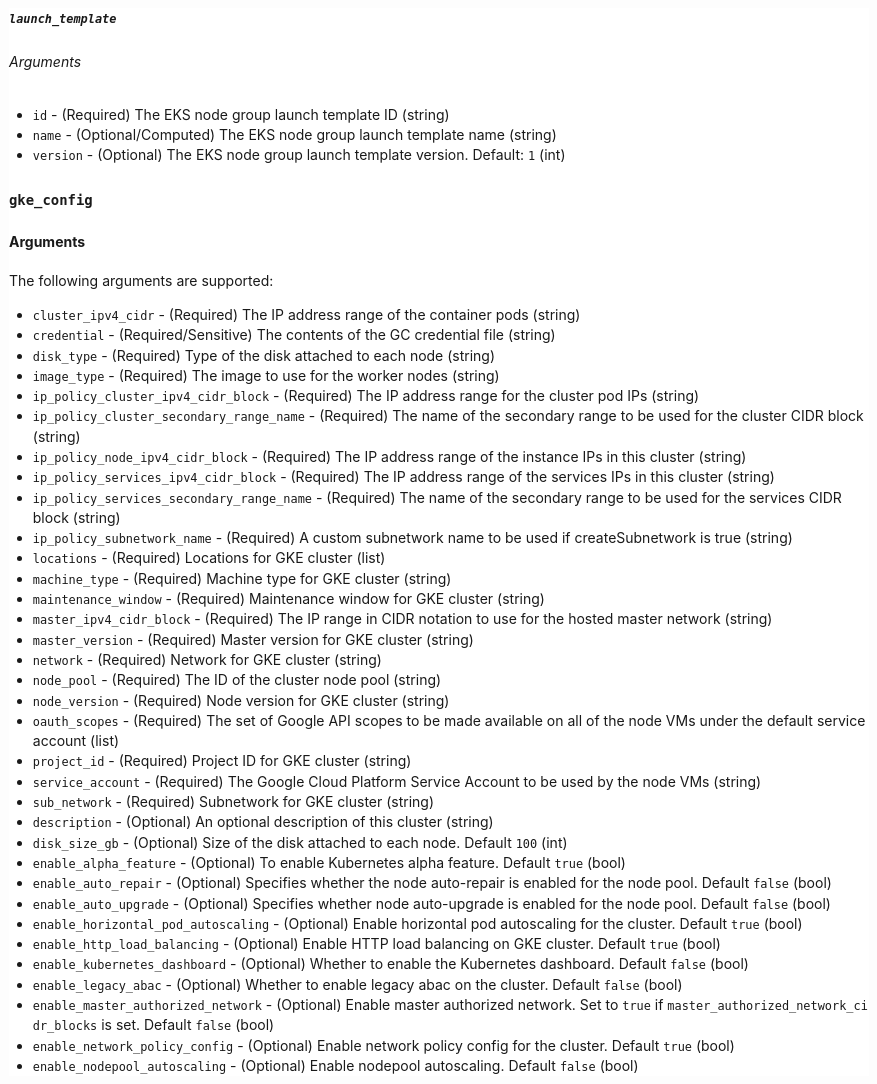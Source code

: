 ##### `launch_template`

###### Arguments

* `id` - (Required) The EKS node group launch template ID (string)
* `name` - (Optional/Computed) The EKS node group launch template name (string)
* `version` - (Optional) The EKS node group launch template version. Default: `1` (int)

### `gke_config`

#### Arguments

The following arguments are supported:

* `cluster_ipv4_cidr` - (Required) The IP address range of the container pods (string)
* `credential` - (Required/Sensitive) The contents of the GC credential file (string)
* `disk_type` - (Required) Type of the disk attached to each node (string)
* `image_type` - (Required) The image to use for the worker nodes (string)
* `ip_policy_cluster_ipv4_cidr_block` - (Required) The IP address range for the cluster pod IPs (string)
* `ip_policy_cluster_secondary_range_name` - (Required) The name of the secondary range to be used for the cluster CIDR block (string)
* `ip_policy_node_ipv4_cidr_block` - (Required) The IP address range of the instance IPs in this cluster (string)
* `ip_policy_services_ipv4_cidr_block` - (Required) The IP address range of the services IPs in this cluster (string)
* `ip_policy_services_secondary_range_name` - (Required) The name of the secondary range to be used for the services CIDR block (string)
* `ip_policy_subnetwork_name` - (Required) A custom subnetwork name to be used if createSubnetwork is true (string)
* `locations` - (Required) Locations for GKE cluster (list)
* `machine_type` - (Required) Machine type for GKE cluster (string)
* `maintenance_window` - (Required) Maintenance window for GKE cluster (string)
* `master_ipv4_cidr_block` - (Required) The IP range in CIDR notation to use for the hosted master network (string)
* `master_version` - (Required) Master version for GKE cluster (string)
* `network` - (Required) Network for GKE cluster (string)
* `node_pool` - (Required) The ID of the cluster node pool (string)
* `node_version` - (Required) Node version for GKE cluster (string)
* `oauth_scopes` - (Required) The set of Google API scopes to be made available on all of the node VMs under the default service account (list)
* `project_id` - (Required) Project ID for GKE cluster (string)
* `service_account` - (Required) The Google Cloud Platform Service Account to be used by the node VMs (string)
* `sub_network` - (Required) Subnetwork for GKE cluster (string)
* `description` - (Optional) An optional description of this cluster (string)
* `disk_size_gb` - (Optional) Size of the disk attached to each node. Default `100` (int)
* `enable_alpha_feature` - (Optional) To enable Kubernetes alpha feature. Default `true` (bool)
* `enable_auto_repair` - (Optional) Specifies whether the node auto-repair is enabled for the node pool. Default `false` (bool)
* `enable_auto_upgrade` - (Optional) Specifies whether node auto-upgrade is enabled for the node pool. Default `false` (bool)
* `enable_horizontal_pod_autoscaling` - (Optional) Enable horizontal pod autoscaling for the cluster. Default `true` (bool)
* `enable_http_load_balancing` - (Optional) Enable HTTP load balancing on GKE cluster. Default `true` (bool)
* `enable_kubernetes_dashboard` - (Optional) Whether to enable the Kubernetes dashboard. Default `false` (bool)
* `enable_legacy_abac` - (Optional) Whether to enable legacy abac on the cluster. Default `false` (bool)
* `enable_master_authorized_network` - (Optional) Enable master authorized network. Set to `true` if `master_authorized_network_cidr_blocks` is set. Default `false` (bool)
* `enable_network_policy_config` - (Optional) Enable network policy config for the cluster. Default `true` (bool)
* `enable_nodepool_autoscaling` - (Optional) Enable nodepool autoscaling. Default `false` (bool)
-=-=-
* _Exercise objective_: Extract from the listing above the lines between the line containing "template name (string)" and the line containing "pod IPs (string)", keeping both of those lines. Output nothing else.

* _Problem solution_:
* `name` - (Optional/Computed) The EKS node group launch template name (string)
* `version` - (Optional) The EKS node group launch template version. Default: `1` (int)

### `gke_config`

#### Arguments

The following arguments are supported:

* `cluster_ipv4_cidr` - (Required) The IP address range of the container pods (string)
* `credential` - (Required/Sensitive) The contents of the GC credential file (string)
* `disk_type` - (Required) Type of the disk attached to each node (string)
* `image_type` - (Required) The image to use for the worker nodes (string)
* `ip_policy_cluster_ipv4_cidr_block` - (Required) The IP address range for the cluster pod IPs (string)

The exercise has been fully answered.